Content starts
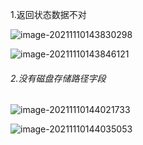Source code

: 1.返回状态数据不对

![image-20211110143830298](D:\TyporaProject\images\image-20211110143830298.png)

![image-20211110143846121](D:\TyporaProject\images\image-20211110143846121.png)

###### 2.没有磁盘存储路径字段

![image-20211110144021733](D:\TyporaProject\images\image-20211110144021733.png)

![image-20211110144035053](D:\TyporaProject\images\image-20211110144035053.png)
Content ends
Check each line of the material for "images" and report how many have it. Add no other words.

4